Items from a data source:
= = =
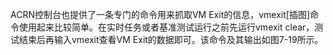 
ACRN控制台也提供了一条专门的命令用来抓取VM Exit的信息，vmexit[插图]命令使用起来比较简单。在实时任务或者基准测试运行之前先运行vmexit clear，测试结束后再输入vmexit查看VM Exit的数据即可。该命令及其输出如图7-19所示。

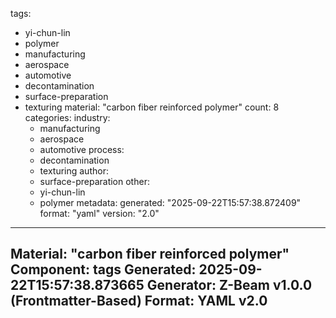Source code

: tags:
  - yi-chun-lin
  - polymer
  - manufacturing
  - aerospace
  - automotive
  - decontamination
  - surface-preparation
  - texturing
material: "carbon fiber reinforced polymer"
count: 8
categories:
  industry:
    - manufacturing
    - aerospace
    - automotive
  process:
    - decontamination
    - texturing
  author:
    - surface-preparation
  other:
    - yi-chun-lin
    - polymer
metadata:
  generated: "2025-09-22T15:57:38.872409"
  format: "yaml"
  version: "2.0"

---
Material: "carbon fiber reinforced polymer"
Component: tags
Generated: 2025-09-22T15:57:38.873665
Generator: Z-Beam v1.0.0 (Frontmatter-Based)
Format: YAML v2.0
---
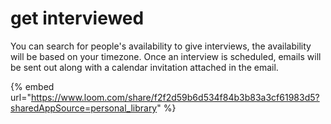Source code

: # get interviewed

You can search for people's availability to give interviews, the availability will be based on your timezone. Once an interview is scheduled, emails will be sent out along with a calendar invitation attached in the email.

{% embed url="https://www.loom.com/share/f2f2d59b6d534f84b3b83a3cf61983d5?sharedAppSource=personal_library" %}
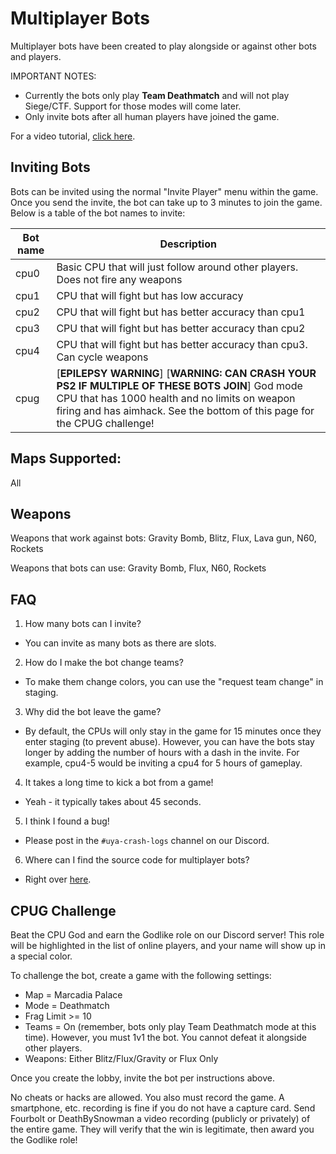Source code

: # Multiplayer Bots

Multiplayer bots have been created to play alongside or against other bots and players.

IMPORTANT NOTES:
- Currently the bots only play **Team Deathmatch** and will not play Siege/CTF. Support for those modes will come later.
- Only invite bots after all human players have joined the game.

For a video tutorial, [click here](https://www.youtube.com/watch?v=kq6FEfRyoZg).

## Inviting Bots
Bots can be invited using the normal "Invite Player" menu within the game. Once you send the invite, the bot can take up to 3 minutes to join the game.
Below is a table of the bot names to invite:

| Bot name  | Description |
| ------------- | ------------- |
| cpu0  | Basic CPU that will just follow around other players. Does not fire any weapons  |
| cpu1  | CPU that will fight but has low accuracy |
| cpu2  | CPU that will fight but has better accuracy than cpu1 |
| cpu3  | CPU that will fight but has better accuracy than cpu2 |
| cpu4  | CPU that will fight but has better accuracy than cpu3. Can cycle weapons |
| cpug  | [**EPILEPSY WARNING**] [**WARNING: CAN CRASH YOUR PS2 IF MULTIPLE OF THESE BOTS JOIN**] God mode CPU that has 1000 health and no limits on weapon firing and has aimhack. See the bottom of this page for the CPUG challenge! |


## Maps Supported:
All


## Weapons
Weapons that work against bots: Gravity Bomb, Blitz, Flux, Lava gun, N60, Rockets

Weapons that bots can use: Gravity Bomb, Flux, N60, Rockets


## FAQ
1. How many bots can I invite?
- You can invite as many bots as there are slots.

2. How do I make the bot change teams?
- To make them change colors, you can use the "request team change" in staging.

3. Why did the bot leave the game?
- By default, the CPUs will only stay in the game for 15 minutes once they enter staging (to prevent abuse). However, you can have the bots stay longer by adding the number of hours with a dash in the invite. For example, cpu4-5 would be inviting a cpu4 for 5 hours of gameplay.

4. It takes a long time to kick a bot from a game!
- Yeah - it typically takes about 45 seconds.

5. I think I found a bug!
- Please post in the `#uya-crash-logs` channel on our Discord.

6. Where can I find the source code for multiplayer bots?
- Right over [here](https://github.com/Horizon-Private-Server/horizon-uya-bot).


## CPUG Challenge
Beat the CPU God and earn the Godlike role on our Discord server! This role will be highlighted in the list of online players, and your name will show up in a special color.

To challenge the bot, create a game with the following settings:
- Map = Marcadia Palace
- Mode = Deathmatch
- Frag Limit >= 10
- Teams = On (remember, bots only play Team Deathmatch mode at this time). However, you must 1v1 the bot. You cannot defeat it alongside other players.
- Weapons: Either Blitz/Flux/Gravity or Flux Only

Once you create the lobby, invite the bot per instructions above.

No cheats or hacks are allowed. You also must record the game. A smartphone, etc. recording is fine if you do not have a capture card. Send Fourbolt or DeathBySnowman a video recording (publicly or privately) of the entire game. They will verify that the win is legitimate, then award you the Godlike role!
= = =
Instructions for the task:
Look above for the line containing "Multiplayer bots have". Output from there through the line containing "## CPUG Challenge", exactly and inclusively.

Solution to the exercise:
Multiplayer bots have been created to play alongside or against other bots and players.

IMPORTANT NOTES:
- Currently the bots only play **Team Deathmatch** and will not play Siege/CTF. Support for those modes will come later.
- Only invite bots after all human players have joined the game.

For a video tutorial, [click here](https://www.youtube.com/watch?v=kq6FEfRyoZg).

## Inviting Bots
Bots can be invited using the normal "Invite Player" menu within the game. Once you send the invite, the bot can take up to 3 minutes to join the game.
Below is a table of the bot names to invite:

| Bot name  | Description |
| ------------- | ------------- |
| cpu0  | Basic CPU that will just follow around other players. Does not fire any weapons  |
| cpu1  | CPU that will fight but has low accuracy |
| cpu2  | CPU that will fight but has better accuracy than cpu1 |
| cpu3  | CPU that will fight but has better accuracy than cpu2 |
| cpu4  | CPU that will fight but has better accuracy than cpu3. Can cycle weapons |
| cpug  | [**EPILEPSY WARNING**] [**WARNING: CAN CRASH YOUR PS2 IF MULTIPLE OF THESE BOTS JOIN**] God mode CPU that has 1000 health and no limits on weapon firing and has aimhack. See the bottom of this page for the CPUG challenge! |


## Maps Supported:
All


## Weapons
Weapons that work against bots: Gravity Bomb, Blitz, Flux, Lava gun, N60, Rockets

Weapons that bots can use: Gravity Bomb, Flux, N60, Rockets


## FAQ
1. How many bots can I invite?
- You can invite as many bots as there are slots.

2. How do I make the bot change teams?
- To make them change colors, you can use the "request team change" in staging.

3. Why did the bot leave the game?
- By default, the CPUs will only stay in the game for 15 minutes once they enter staging (to prevent abuse). However, you can have the bots stay longer by adding the number of hours with a dash in the invite. For example, cpu4-5 would be inviting a cpu4 for 5 hours of gameplay.

4. It takes a long time to kick a bot from a game!
- Yeah - it typically takes about 45 seconds.

5. I think I found a bug!
- Please post in the `#uya-crash-logs` channel on our Discord.

6. Where can I find the source code for multiplayer bots?
- Right over [here](https://github.com/Horizon-Private-Server/horizon-uya-bot).


## CPUG Challenge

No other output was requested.